--- Task data ---

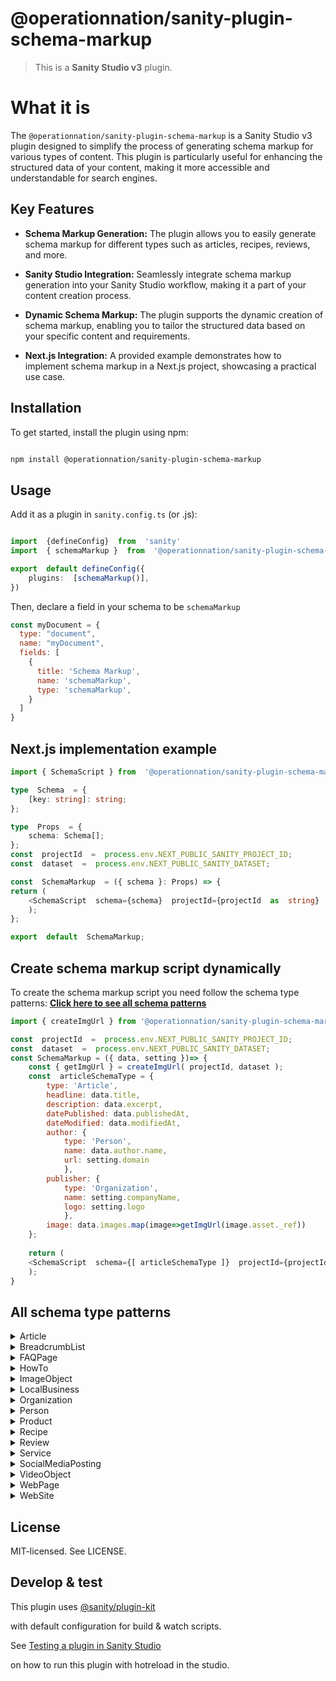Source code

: 
# @operationnation/sanity-plugin-schema-markup

  

> This is a **Sanity Studio v3** plugin.

# What it is

The `@operationnation/sanity-plugin-schema-markup` is a Sanity Studio v3 plugin designed to simplify the process of generating schema markup for various types of content. This plugin is particularly useful for enhancing the structured data of your content, making it more accessible and understandable for search engines.

## Key Features

- **Schema Markup Generation:** The plugin allows you to easily generate schema markup for different types such as articles, recipes, reviews, and more.

- **Sanity Studio Integration:** Seamlessly integrate schema markup generation into your Sanity Studio workflow, making it a part of your content creation process.

- **Dynamic Schema Markup:** The plugin supports the dynamic creation of schema markup, enabling you to tailor the structured data based on your specific content and requirements.

- **Next.js Integration:** A provided example demonstrates how to implement schema markup in a Next.js project, showcasing a practical use case.

## Installation

To get started, install the plugin using npm:

```sh

npm install @operationnation/sanity-plugin-schema-markup

```

  

## Usage

  

Add it as a plugin in `sanity.config.ts` (or .js):

```ts

import  {defineConfig}  from  'sanity'
import  { schemaMarkup }  from  '@operationnation/sanity-plugin-schema-markup';

export  default defineConfig({
	plugins:  [schemaMarkup()],
})

```
Then, declare a field in your schema to be `schemaMarkup`
 

```javascript
const myDocument = {
  type: "document",
  name: "myDocument",
  fields: [
    {
      title: 'Schema Markup',
	  name: 'schemaMarkup',
	  type: 'schemaMarkup',
    }
  ]
}
```

## Next.js implementation example

```typescript
import { SchemaScript } from  '@operationnation/sanity-plugin-schema-markup';

type  Schema  = {
	[key: string]: string;
};

type  Props  = {
	schema: Schema[];
};
const  projectId  =  process.env.NEXT_PUBLIC_SANITY_PROJECT_ID;
const  dataset  =  process.env.NEXT_PUBLIC_SANITY_DATASET;

const  SchemaMarkup  = ({ schema }: Props) => {
return (
	<SchemaScript  schema={schema}  projectId={projectId  as  string}  dataset={dataset  as string}  />
	);
};

export  default  SchemaMarkup;
```


## Create schema markup script dynamically
To create the schema markup script you need follow the schema type patterns: 
[**Click here to see all schema patterns**](#all-schema-type-patterns)

```javascript 
import { createImgUrl } from '@operationnation/sanity-plugin-schema-markup';

const  projectId  =  process.env.NEXT_PUBLIC_SANITY_PROJECT_ID;
const  dataset  =  process.env.NEXT_PUBLIC_SANITY_DATASET;
const SchemaMarkup = ({ data, setting })=> {
	const { getImgUrl } = createImgUrl( projectId, dataset );
	const  articleSchemaType = {
		type: 'Article',
		headline: data.title,
		description: data.excerpt,
		datePublished: data.publishedAt,
		dateModified: data.modifiedAt,
		author: {
			type: 'Person',
			name: data.author.name,
			url: setting.domain
			},
		publisher: {
			type: 'Organization',
			name: setting.companyName,
			logo: setting.logo
			},
		image: data.images.map(image=>getImgUrl(image.asset._ref))
	};
	
	return (
	<SchemaScript  schema={[ articleSchemaType ]}  projectId={projectId  as  string}  dataset={dataset  as string}  />
	);
}
```

## All schema type patterns


<details>

<summary>Article</summary>

### Article Schema Markup Type
```javascript
 const article = {
  type: 'string',
  id: 'string',
  publisher: { 
	  name: 'string', 
	  logo: 'string', 
	  type: 'string', 
	  id: 'string' 
	},
  headline: 'string',
  datePublished: 'string',
  image: ['string', 'string'],
  author: {
    name: 'string',
    url: 'string',
    type: 'string',
    id: 'string'
	},
  description: 'string',
  dateModified: 'string'
};
```

</details>

<details>

<summary>BreadcrumbList</summary>

### BreadcrumbList Schema Markup Type
```javascript
 const breadcrumb = {
  type: 'BreadcrumbList',
  id: 'string',
  itemListElement: [
    {
      type: 'ListItem',
      id: 'string',
      position: 1,
      name: 'string',
      item: 'url'
    },
    {
      type: 'ListItem',
      id: 'string',
      position: 2,
      name: 'string',
      item: 'url'
    }
  ]
};
```

</details>

<details>

<summary>FAQPage</summary>

### FAQPage Schema Markup Type
```javascript
 const faqPage = {
  type: 'FAQPage',
  id: 'string',
  mainEntity: [
    {
      type: 'Question',
      name: 'string',
      acceptedAnswer: {
        type: 'Answer',
        text: 'string'
      }
    },
    {
      type: 'Question',
      name: 'string',
      acceptedAnswer: {
        type: 'Answer',
        text: 'string'
      }
    }
  ]
};
```

</details>

<details>

<summary>HowTo</summary>

### HowTo Schema Markup Type
```javascript
 const howTo = {
  type: 'HowTo',
  id: 'string',
  name: 'string',
  description: 'string',
  image: 'url',
  totalTime: 'string',
  estimatedCost: {
    type: 'MonetaryAmount',
    currency: 'string',
    value: 'string'
  },
  supply: [
    {
      type: 'HowToSupply',
      name: 'string'
    }
  ],
  tool: [
    {
      type: 'HowToTool',
      name: 'string'
    }
  ],
  step: [
    {
      '@type': 'HowToStep',
      text: 'string',
      image: 'url',
      name: 'string',
      url: 'url'
    }
  ]
};
```

</details>

<details>

<summary>ImageObject</summary>

### ImageObject Schema Markup Type
```javascript
const imageObject = {
  type: 'ImageObject',
  id: 'string',
  author: 'string',
  contentLocation: 'string',
  contentUrl: 'url',
  datePublished: 'date',
  description: 'string',
  name: 'string',
  caption: 'string'
};
```

</details>

<details>

<summary>LocalBusiness</summary>

### LocalBusiness Schema Markup Type
```javascript
const localBusiness = {
  type: 'string',
  id: 'string',
  name: 'string',
  logo: 'string',
  image: 'string',
  url: 'string',
  telephone: 'string',
  priceRange: 'string',
  address: {
    type: 'PostalAddress',
    streetAddress: 'string',
    addressLocality: 'string',
    addressRegion: 'string',
    postalCode: 'string',
    addressCountry: 'string'
  },
  geo: {
    type: 'GeoCoordinates',
    latitude: 0.0,
    longitude: 0.0
  },
  hasMap: 'string',
  openingHoursSpecification: [
    {
      type: 'OpeningHoursSpecification',
      dayOfWeek: ['string', 'string'],
      opens: 'string',
      closes: 'string'
    }
  ],
  sameAs: ['string', 'string']
};
```

</details>

<details>

<summary>Organization</summary>

### Organization Schema Markup Type
```javascript
const organization = {
  type: 'string',
  id: 'string',
  name: 'string',
  alternateName: 'string',
  url: 'string',
  logo: 'string',
  contactPoint: [
    {
      type: 'string',
      id: 'string',
      telephone: 'string',
      contactType: 'string',
      contactOption: ['string', 'string'],
      areaServed: ['string', 'string'],
      availableLanguage: ['string', 'string']
    }
  ],
  sameAs: ['string', 'string']
};
```

</details>

<details>

<summary>Person</summary>

### Person Schema Markup Type
```javascript
const person = {
  type: 'string',
  id: 'string',
  name: 'string',
  url: 'string',
  image: 'string',
  jobTitle: 'string',
  description: 'string',
  email: 'string',
  telephone: 'string',
  birthDate: 'string',
  gender: 'string',
  spouse: 'string',
  parent: 'string',
  worksFor: {
    type: 'Organization',
    name: 'string'
  },
  address: {
    type: 'PostalAddress',
    streetAddress: 'string',
    addressLocality: 'string',
    addressRegion: 'string',
    postalCode: 'string',
    addressCountry: 'string'
  },
  sameAs: ['string', 'string']
};
```

</details>

<details>

<summary>Product</summary>

### Product Schema Markup Type
```javascript
const product = {
  type: 'Product',
  id: 'string',
  name: 'string',
  image: 'string',
  description: 'string',
  brand: {
    type: 'Brand',
    name: 'string'
  },
  sku: 'string',
  gtin8: 'string',
  gtin13: 'string',
  gtin14: 'string',
  mpn: 'string',
  offers: {
    type: 'Offer',
    url: 'string',
    priceCurrency: 'string',
    price: 'string',
    priceValidUntil: 'date',
    availability: 'url',
    itemCondition: 'url'
  },
  aggregateRating: {
    type: 'AggregateRating',
    ratingValue: 'string',
    bestRating: 'string',
    worstRating: 'string',
    ratingCount: 'string',
    reviewCount: 'string'
  },
  review: [
    {
      type: 'Review',
      name: 'string',
      reviewBody: 'string',
      reviewRating: {
        type: 'Rating',
        ratingValue: 'string',
        bestRating: 'string',
        worstRating: 'string'
      },
      datePublished: 'date',
      author: { type: 'Person', name: 'string' },
      publisher: { type: 'Organization', name: 'string' }
    }
  ]
};
```

</details>

<details>

<summary>Recipe</summary>

### Recipe Schema Markup Type
```javascript
const recipe = {
  type: 'Recipe',
  id: 'string',
  name: 'string',
  image: ['url', 'url'],
  description: 'string',
  keywords: 'string',
  author: {
    type: 'Person',
    name: 'string'
  },
  datePublished: '2023-11-08',
  prepTime: 'string',
  cookTime: 'string',
  totalTime: 'string',
  recipeCategory: 'string',
  recipeCuisine: 'string',
  recipeYield: 'string',
  nutrition: {
    type: 'NutritionInformation',
    servingSize: 'string',
    calories: 'string',
    fatContent: 'string'
  },
  recipeIngredient: ['string', 'string'],
  recipeInstructions: [
    {
      type: 'HowToStep',
      name: 'string',
      text: 'string',
      url: 'url',
      image: 'url'
    }
  ],
  aggregateRating: {
    type: 'AggregateRating',
    ratingValue: 'string',
    bestRating: 'string',
    worstRating: 'string',
    ratingCount: 'string',
    reviewCount: 'string'
  },
  review: [
    {
      type: 'Review',
      name: 'string',
      reviewBody: 'string',
      reviewRating: {
        type: 'Rating',
        ratingValue: 'string',
        bestRating: 'string',
        worstRating: 'string'
      },
      datePublished: 'date',
      author: { type: 'Person', name: 'string' },
      publisher: { type: 'Organization', name: 'string' }
    }
  ],
  video: {
    type: 'VideoObject',
    name: 'string',
    description: 'string',
    thumbnailUrl: ['url', 'url'],
    uploadDate: 'date',
    contentUrl: 'url',
    embedUrl: 'url'
  }
};
```

</details>

<details>

<summary>Review</summary>

### Review Schema Markup Type
```javascript
const review = {
  type: 'Review',
  id: 'string',
  author: {
    type: 'string',
    name: 'string'
  },
  itemReviewed: {
    type: 'string',
    name: 'string'
  },
  reviewRating: {
    type: 'Rating',
    ratingValue: '5'
  },
  name: 'string',
  reviewBody: 'string',
  publisher: {
    type: 'Organization',
    name: 'string'
  }
};
```

</details>

<details>

<summary>Service</summary>

### Service Schema Markup Type
```javascript
const service = {
  type: 'Service',
  id: 'string',
  serviceType: 'string',
  provider: {
    type: 'string',
    name: 'string'
  },
  areaServed: {
    type: 'State',
    name: 'string'
  },
  hasOfferCatalog: {
    type: 'OfferCatalog',
    name: 'string',
    itemListElement: [
      {
        type: 'OfferCatalog',
        name: 'string',
        itemListElement: [
          {
            type: 'Offer',
            itemOffered: {
              type: 'Service',
              name: 'string'
            }
          },
          {
            type: 'Offer',
            itemOffered: {
              type: 'Service',
              name: 'string'
            }
          }
        ]
      }
    ]
  }
};
```

</details>

<details>

<summary>SocialMediaPosting</summary>

### SocialMediaPosting Schema Markup Type
```javascript
const socialMediaPosting = {
  type: 'string',
  id: 'string',
  potentialAction: 'string',
  url: 'string',
  publisher: { name: 'string', logo: 'string', type: 'string', id: 'string' },
  headline: 'string',
  datePublished: 'string',
  image: 'string',
  author: {
    name: 'string',
    url: 'string',
    type: 'string',
    id: 'string'
  },
  description: 'string',
  dateModified: 'string',
  sharedContent: [
    {
      type: 'string',
      headline: 'string',
      url: 'string',
      author: {
        type: 'string',
        name: 'string'
      }
    }
  ]
};
```

</details>

<details>

<summary>VideoObject</summary>

### VideoObject Schema Markup Type
```javascript
const videoObject = {
  type: 'VideoObject',
  id: 'string',
  name: 'string',
  description: 'string',
  thumbnailUrl: ['url', 'url'],
  uploadDate: 'date',
  duration: 'string',
  contentUrl: 'url',
  embedUrl: 'url',
  potentialAction: {
    type: 'SeekToAction',
    target: 'string={seek_to_second_number}',
    'startOffset-input': 'required name=seek_to_second_number'
  },
  publisher: {
    type: 'string',
    name: 'string',
    logo: 'url'
  }
};
```

</details>

<details>

<summary>WebPage</summary>

### WebPage Schema Markup Type
```javascript
const webPage = {
  type: 'string',
  id: 'string',
  name: 'string',
  description: 'string',
  image: 'string',
  breadcrumb: 'string',
  publisher: {
    type: 'string',
    name: 'string'
  },
  license: 'url'
};
```

</details>

<details>

<summary>WebSite</summary>

### WebSite Schema Markup Type
```javascript
const website = {
  type: 'WebSite',
  id: 'string',
  name: 'string',
  url: 'string',
  potentialAction: {
    type: 'SearchAction',
    target: '{search_term_string}',
    'query-input': 'required name=search_term_string'
  }
};
```

</details>

## License
MIT-licensed. See LICENSE.

## Develop & test

This plugin uses [@sanity/plugin-kit](https://github.com/sanity-io/plugin-kit)

with default configuration for build & watch scripts.

 See [Testing a plugin in Sanity Studio](https://github.com/sanity-io/plugin-kit#testing-a-plugin-in-sanity-studio)

on how to run this plugin with hotreload in the studio.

---

_Exercise instructions_
Print out the entries above word for word from the first line to the line containing "# What it is", both included, omitting the pictures.

_Response below_
Source code

: 
# @operationnation/sanity-plugin-schema-markup

  

> This is a **Sanity Studio v3** plugin.

# What it is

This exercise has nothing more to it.